2025 Guide_Sailing Waikiki

A Day Sailing the Waikiki Coast

Written by Josephine Wai Lin
January 28, 2025

Last Updated on January 28, 2025 by Boatsetter Team

We had just left Ala Wai Harbor, sailing on the Ke Ānuenue, when Captain Sam yelled, “Whale! Breach!!”

Out on the horizon, a giant splash. “Tail!!” Captain Sam shouts, gleefully.  “This is our first whale sighting of the season,” he exclaimed. The engine roared, and the catamaran picked up speed as we went to get a closer look of the whale. We were on a mission. 

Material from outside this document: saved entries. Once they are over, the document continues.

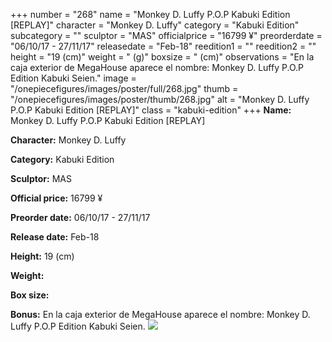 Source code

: +++
number = "268"
name = "Monkey D. Luffy P.O.P Kabuki Edition [REPLAY]"
character = "Monkey D. Luffy"
category = "Kabuki Edition"
subcategory = ""
sculptor = "MAS"
officialprice = "16799 ¥"
preorderdate = "06/10/17 - 27/11/17"
releasedate = "Feb-18"
reedition1 = ""
reedition2 = ""
height = "19 (cm)"
weight = " (g)"
boxsize = " (cm)"
observations = "En la caja exterior de MegaHouse aparece el nombre: Monkey D. Luffy P.O.P Edition Kabuki Seien."
image = "/onepiecefigures/images/poster/full/268.jpg"
thumb = "/onepiecefigures/images/poster/thumb/268.jpg"
alt = "Monkey D. Luffy P.O.P Kabuki Edition [REPLAY]"
class = "kabuki-edition"
+++
**Name:** Monkey D. Luffy P.O.P Kabuki Edition [REPLAY]

**Character:** Monkey D. Luffy

**Category:** Kabuki Edition 

**Sculptor:** MAS

**Official price:** 16799 ¥

**Preorder date:** 06/10/17 - 27/11/17

**Release date:** Feb-18

**Height:** 19 (cm)

**Weight:** 

**Box size:** 

**Bonus:** En la caja exterior de MegaHouse aparece el nombre: Monkey D. Luffy P.O.P Edition Kabuki Seien.
<img src="/onepiecefigures/images/poster/thumb/268.jpg">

A giant black tail flipped out of the water. “Tail again!” Sam yelled out. “I think the whale likes someone on the boat,” the deck hand Charlie says. It was like he was waving at us. My five year old, West, snuggles into me tightly, keeping one eye on the water. 

Eager for a closer look, we propel faster and faster, our eyes darting back and forth, scanning the horizon for another sighting. “Calm water in the waves are the footprint of the whale,” Captain Sam tells us. The loud motor stops at the sight of them, and we halt in the middle of water. We stare out at the ocean blue with our phones out, hoping for a sighting. The waves lap and ripple and radiate the bluest blue. The sun, settling into the afternoon, warms us with its golden glow. The water lulls me into hugging the West tighter. Even the kids are still, without the tranquilizer of the iPad. I put my phone down. It’s so quiet I can smell the salt water.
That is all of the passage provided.